This is an automated email from the ASF dual-hosted git repository.
ephraimanierobi pushed a commit to branch main
in repository https://gitbox.apache.org/repos/asf/airflow.git
The following commit(s) were added to refs/heads/main by this push:
new 36e2e43def Remove double collection of dags in `airflow dags
reserialize` (#27030)
36e2e43def is described below
commit 36e2e43def6a27d9bf2cab4d27d104414bea3f7f
Author: Ephraim Anierobi <[email protected]>
AuthorDate: Thu Oct 13 19:29:00 2022 +0100
Remove double collection of dags in `airflow dags reserialize` (#27030)
We explicitly call dagbag.collect_dags after instantiating DagBag in
airflow dags reserialize code.
The method collect_dags is called on instantiation
of the DagBag so calling it again means more processing of the same dags.
Here, we use a variable to achieve the same needed effect on reserialization
Co-authored-by: Ash Berlin-Taylor <[email protected]>
---
airflow/models/dagbag.py | 12 +++++++-----
airflow/utils/db.py | 4 ++--
tests/models/test_dagbag.py | 13 +++++++++++++
3 files changed, 22 insertions(+), 7 deletions(-)
diff --git a/airflow/models/dagbag.py b/airflow/models/dagbag.py
index cabc142f31..849498c1e4 100644
--- a/airflow/models/dagbag.py
+++ b/airflow/models/dagbag.py
@@ -98,6 +98,7 @@ class DagBag(LoggingMixin):
read_dags_from_db: bool = False,
store_serialized_dags: bool | None = None,
load_op_links: bool = True,
+ collect_dags: bool = True,
):
# Avoid circular import
from airflow.models.dag import DAG
@@ -137,11 +138,12 @@ class DagBag(LoggingMixin):
self.dagbag_import_error_tracebacks = conf.getboolean('core',
'dagbag_import_error_tracebacks')
self.dagbag_import_error_traceback_depth = conf.getint('core',
'dagbag_import_error_traceback_depth')
- self.collect_dags(
- dag_folder=dag_folder,
- include_examples=include_examples,
- safe_mode=safe_mode,
- )
+ if collect_dags:
+ self.collect_dags(
+ dag_folder=dag_folder,
+ include_examples=include_examples,
+ safe_mode=safe_mode,
+ )
# Should the extra operator link be loaded via plugins?

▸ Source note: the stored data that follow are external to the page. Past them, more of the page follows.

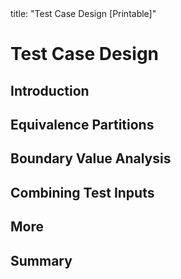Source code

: <frontmatter>
title: "Test Case Design [Printable]"
</frontmatter>

<link rel="stylesheet" href="{{baseUrl}}/css/textbook.css">

<div class="website-content">

<div id="main">

# Test Case Design

## Introduction

<include src="introduction/what/print.md" />
<include src="introduction/positiveVsNegative/print.md" />
<include src="introduction/blackVsGlass/print.md" />

## Equivalence Partitions

<include src="equivalencePartitions/what/print.md" />
<include src="equivalencePartitions/basic/print.md" />
<include src="equivalencePartitions/intermediate/print.md" />

## Boundary Value Analysis

<include src="boundaryValueAnalysis/what/print.md" />
<include src="boundaryValueAnalysis/how/print.md" />

## Combining Test Inputs

<include src="combiningTestInputs/why/print.md" />
<include src="combiningTestInputs/combinationStrategies/print.md" />
<include src="combiningTestInputs/heuristicValid/print.md" />
<include src="combiningTestInputs/heuristicInvalid/print.md" />
<include src="combiningTestInputs/mix/print.md" />

## More

<include src="more/testingUseCases/print.md" />

## Summary

<include src="summary/recap/print.md" />

</div>

</div>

# This flag is set to False in Scheduler so that Extra Operator links
are not loaded
self.load_op_links = load_op_links
diff --git a/airflow/utils/db.py b/airflow/utils/db.py
index f796156f8f..d581925791 100644
--- a/airflow/utils/db.py
+++ b/airflow/utils/db.py
@@ -831,8 +831,8 @@ def reserialize_dags(*, session: Session = NEW_SESSION) ->
None:
from airflow.models.serialized_dag import SerializedDagModel
session.query(SerializedDagModel).delete(synchronize_session=False)
- dagbag = DagBag()
- dagbag.collect_dags(only_if_updated=False, safe_mode=False)
+ dagbag = DagBag(collect_dags=False)
+ dagbag.collect_dags(only_if_updated=False)
dagbag.sync_to_db(session=session)
diff --git a/tests/models/test_dagbag.py b/tests/models/test_dagbag.py
index ed20d41ef0..f55a31400d 100644
--- a/tests/models/test_dagbag.py
+++ b/tests/models/test_dagbag.py
@@ -1060,3 +1060,16 @@ class TestDagBag:
dagbag = DagBag(dag_folder=dag_file, include_examples=False)
assert len(dagbag.dag_ids) == 0
assert "has no tags" in dagbag.import_errors[dag_file]
+
+ def test_dagbag_dag_collection(self):
+
+ dagbag = DagBag(dag_folder=TEST_DAGS_FOLDER, include_examples=False,
collect_dags=False)
+ # since collect_dags is False, dagbag.dags should be empty
+ assert not dagbag.dags
+
+ dagbag.collect_dags()
+ assert dagbag.dags
+
+ # test that dagbag.dags is not empty if collect_dags is True
+ dagbag = DagBag(dag_folder=TEST_DAGS_FOLDER, include_examples=False)
+ assert dagbag.dags